* **ASSIGNMENT**: Keep to the lines from the one with "5. Start the" through the end of the data, and write them out exactly.

START PROVIDED DATA

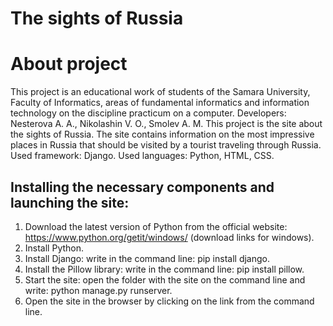 # The sights of Russia
# About project
This project is an educational work of students of the Samara University, Faculty of Informatics, areas of fundamental informatics and information technology on the discipline practicum on a computer.
Developers: Nesterova A. A., Nikolashin V. O., Smolev A. M.
This project is the site about the sights of Russia. The site contains information on the most impressive places in Russia that should be visited by a tourist traveling through Russia.
Used framework: Django.
Used languages: Python, HTML, CSS.
## Installing the necessary components and launching the site:
1. Download the latest version of Python from the official website: https://www.python.org/getit/windows/ (download links for windows).
2. Install Python.
3. Install Django: write in the command line: pip install django.
4. Install the Pillow library: write in the command line: pip install pillow.
5. Start the site: open the folder with the site on the command line and write: python manage.py runserver.
6. Open the site in the browser by clicking on the link from the command line.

END PROVIDED DATA

* **EXPECTED ANSWER**:
5. Start the site: open the folder with the site on the command line and write: python manage.py runserver.
6. Open the site in the browser by clicking on the link from the command line.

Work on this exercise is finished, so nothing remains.